• What you will do:
For the data below, say how many lines contain "zugegriffen". Only the number should be given.

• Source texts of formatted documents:
※

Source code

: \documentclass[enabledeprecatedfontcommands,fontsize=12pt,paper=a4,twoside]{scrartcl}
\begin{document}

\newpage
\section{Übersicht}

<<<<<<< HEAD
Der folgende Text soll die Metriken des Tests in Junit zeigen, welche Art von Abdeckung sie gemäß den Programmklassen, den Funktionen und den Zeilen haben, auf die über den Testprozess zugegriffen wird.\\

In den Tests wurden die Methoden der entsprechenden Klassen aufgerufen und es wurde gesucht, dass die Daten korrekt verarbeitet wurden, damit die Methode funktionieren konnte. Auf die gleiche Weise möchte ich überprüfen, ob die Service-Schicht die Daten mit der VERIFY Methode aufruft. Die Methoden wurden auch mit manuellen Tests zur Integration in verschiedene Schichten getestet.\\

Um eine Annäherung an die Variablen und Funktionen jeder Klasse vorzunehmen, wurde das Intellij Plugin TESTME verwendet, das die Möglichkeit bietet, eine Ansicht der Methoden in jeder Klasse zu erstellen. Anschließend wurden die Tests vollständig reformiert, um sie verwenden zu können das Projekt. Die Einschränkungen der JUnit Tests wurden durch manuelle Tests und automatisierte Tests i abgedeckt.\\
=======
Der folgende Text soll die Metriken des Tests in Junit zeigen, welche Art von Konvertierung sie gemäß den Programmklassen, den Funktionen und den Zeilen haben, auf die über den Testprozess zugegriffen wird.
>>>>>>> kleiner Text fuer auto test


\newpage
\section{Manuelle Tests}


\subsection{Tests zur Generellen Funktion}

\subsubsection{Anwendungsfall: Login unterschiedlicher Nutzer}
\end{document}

※

• Answer area:
2